***** LISTED ENTRIES

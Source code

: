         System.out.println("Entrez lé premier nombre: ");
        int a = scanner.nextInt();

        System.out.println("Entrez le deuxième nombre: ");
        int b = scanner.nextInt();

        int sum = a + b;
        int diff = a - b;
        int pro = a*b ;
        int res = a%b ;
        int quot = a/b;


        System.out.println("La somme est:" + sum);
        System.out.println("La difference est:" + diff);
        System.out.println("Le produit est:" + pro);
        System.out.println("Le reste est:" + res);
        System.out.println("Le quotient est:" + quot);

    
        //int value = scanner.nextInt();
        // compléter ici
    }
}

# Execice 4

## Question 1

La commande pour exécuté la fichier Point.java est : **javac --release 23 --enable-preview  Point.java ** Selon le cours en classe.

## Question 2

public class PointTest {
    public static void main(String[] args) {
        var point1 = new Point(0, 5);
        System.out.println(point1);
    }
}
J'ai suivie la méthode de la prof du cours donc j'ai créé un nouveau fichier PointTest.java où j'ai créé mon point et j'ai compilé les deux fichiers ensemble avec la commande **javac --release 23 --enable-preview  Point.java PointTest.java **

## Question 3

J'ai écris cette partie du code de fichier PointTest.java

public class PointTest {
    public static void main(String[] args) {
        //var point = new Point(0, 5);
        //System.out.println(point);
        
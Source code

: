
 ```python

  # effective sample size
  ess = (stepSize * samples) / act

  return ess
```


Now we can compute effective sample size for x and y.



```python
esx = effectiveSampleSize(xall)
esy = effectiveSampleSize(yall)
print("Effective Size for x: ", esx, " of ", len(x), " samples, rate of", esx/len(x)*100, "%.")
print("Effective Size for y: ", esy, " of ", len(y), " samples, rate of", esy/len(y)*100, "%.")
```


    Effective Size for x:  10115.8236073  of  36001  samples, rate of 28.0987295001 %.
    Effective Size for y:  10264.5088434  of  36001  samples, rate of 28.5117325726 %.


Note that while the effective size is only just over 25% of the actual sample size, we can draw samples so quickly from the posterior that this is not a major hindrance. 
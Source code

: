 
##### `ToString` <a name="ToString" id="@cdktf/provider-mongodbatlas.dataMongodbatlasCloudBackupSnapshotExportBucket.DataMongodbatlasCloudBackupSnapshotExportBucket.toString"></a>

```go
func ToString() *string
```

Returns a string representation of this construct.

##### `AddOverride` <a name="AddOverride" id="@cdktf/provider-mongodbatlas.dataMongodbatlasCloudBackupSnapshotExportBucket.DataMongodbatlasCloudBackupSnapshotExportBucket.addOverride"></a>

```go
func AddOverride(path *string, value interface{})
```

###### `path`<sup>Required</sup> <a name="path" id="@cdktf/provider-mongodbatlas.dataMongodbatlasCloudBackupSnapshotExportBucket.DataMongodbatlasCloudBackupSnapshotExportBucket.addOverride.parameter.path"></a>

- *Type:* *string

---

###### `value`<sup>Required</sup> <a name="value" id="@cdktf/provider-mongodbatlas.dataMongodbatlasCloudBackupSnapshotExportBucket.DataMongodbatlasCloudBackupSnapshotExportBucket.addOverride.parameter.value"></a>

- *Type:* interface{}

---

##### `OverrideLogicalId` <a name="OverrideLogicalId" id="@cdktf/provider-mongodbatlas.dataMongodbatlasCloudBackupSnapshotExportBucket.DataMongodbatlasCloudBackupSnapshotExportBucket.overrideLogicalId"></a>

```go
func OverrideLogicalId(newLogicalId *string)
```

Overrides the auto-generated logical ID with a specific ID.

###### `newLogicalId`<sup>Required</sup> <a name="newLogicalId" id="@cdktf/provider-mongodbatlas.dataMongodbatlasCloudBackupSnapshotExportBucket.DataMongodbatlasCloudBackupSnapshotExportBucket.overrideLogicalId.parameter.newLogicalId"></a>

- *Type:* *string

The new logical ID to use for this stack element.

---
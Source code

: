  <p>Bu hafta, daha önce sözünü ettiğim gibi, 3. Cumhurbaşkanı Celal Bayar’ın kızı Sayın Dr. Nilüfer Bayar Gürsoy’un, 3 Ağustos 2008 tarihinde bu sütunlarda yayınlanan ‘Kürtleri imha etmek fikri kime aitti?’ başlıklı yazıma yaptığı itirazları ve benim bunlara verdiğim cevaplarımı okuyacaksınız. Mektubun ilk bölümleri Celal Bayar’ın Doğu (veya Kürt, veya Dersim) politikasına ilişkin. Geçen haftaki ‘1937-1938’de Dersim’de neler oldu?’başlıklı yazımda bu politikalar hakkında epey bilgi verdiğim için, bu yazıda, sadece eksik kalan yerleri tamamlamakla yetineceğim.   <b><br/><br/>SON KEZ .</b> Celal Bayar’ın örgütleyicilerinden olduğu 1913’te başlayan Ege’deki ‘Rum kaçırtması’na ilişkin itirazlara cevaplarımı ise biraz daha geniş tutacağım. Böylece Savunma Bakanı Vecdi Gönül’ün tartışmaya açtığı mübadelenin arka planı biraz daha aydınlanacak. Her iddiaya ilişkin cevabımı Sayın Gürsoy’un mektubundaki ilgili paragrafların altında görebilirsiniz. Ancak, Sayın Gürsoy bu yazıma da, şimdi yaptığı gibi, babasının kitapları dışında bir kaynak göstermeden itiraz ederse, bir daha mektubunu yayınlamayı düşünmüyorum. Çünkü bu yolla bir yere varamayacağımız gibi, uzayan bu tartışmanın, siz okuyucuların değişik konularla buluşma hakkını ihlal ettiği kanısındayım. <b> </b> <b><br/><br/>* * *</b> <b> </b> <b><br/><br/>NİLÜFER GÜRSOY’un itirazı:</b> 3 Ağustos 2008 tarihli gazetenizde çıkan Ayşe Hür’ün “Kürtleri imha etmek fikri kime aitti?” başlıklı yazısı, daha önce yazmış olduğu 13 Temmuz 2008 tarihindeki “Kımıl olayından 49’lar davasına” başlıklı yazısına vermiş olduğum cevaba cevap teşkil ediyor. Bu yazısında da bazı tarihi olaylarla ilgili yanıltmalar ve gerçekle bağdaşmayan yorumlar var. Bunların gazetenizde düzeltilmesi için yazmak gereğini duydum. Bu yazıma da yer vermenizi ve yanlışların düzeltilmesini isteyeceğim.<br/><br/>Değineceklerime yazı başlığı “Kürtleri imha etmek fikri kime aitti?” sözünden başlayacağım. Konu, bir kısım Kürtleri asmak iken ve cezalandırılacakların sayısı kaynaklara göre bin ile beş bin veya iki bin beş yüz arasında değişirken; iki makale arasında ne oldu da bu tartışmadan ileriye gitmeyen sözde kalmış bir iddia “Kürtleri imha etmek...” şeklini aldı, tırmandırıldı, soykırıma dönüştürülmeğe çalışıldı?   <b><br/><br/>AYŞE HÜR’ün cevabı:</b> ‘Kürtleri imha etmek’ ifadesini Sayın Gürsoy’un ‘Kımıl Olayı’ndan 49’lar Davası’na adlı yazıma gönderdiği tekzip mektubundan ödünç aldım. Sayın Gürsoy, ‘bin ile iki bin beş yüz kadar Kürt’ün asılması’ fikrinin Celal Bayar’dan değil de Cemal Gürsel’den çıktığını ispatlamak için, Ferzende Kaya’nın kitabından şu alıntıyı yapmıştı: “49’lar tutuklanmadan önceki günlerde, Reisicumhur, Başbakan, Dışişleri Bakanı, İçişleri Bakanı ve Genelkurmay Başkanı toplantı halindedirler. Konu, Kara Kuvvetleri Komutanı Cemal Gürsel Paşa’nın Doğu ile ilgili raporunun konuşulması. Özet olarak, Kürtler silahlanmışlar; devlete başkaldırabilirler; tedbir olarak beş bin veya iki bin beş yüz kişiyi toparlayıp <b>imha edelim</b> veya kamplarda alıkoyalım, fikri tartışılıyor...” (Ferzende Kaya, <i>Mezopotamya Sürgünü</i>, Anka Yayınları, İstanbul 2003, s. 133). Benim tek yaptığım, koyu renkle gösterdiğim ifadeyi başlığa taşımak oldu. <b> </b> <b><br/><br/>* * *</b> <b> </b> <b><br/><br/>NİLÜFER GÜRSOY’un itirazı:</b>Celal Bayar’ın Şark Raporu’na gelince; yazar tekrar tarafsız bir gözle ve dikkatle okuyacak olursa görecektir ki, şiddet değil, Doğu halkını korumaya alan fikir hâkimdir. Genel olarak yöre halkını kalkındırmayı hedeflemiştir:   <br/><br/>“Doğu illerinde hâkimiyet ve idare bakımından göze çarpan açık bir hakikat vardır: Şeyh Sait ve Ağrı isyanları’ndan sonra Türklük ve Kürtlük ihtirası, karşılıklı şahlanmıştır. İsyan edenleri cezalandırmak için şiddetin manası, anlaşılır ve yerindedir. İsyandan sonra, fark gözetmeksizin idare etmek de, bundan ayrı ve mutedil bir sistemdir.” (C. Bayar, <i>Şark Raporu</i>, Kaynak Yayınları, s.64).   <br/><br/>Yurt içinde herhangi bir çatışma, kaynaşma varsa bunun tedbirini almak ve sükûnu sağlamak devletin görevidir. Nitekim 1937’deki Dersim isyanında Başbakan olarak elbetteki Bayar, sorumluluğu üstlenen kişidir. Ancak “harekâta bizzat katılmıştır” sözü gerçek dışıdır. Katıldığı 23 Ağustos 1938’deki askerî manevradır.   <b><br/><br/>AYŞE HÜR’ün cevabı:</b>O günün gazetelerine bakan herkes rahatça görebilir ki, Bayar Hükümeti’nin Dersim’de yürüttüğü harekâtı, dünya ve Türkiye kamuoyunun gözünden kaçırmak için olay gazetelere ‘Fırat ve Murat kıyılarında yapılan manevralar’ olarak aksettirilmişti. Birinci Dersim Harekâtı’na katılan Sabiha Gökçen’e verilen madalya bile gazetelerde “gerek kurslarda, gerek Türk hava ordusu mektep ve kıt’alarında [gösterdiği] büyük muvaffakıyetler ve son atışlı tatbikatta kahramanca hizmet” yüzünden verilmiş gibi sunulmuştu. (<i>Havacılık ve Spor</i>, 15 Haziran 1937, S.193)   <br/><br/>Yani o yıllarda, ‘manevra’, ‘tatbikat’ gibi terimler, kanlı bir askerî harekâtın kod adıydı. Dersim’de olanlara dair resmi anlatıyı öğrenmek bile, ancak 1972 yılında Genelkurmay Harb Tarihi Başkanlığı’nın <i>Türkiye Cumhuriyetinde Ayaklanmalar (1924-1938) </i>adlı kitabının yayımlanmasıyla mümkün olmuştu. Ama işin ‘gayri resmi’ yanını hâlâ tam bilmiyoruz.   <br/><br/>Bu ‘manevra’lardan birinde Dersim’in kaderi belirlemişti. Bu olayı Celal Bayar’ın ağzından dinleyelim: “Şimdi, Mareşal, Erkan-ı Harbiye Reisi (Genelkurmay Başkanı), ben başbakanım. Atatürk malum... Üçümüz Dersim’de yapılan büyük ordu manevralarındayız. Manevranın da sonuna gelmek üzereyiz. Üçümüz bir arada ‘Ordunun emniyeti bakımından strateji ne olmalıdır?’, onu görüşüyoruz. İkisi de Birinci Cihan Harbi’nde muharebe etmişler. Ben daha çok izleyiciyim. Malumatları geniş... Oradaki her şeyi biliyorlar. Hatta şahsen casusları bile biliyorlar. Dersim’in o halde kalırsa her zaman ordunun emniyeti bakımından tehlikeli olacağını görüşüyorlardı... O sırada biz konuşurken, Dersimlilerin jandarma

**********

▶ _WORK TASK_:
Every line above that holds the word "ToString" is to be found and copied.

▶ _TASK RESPONSE_:
##### `ToString` <a name="ToString" id="@cdktf/provider-mongodbatlas.dataMongodbatlasCloudBackupSnapshotExportBucket.DataMongodbatlasCloudBackupSnapshotExportBucket.toString"></a>
func ToString() *string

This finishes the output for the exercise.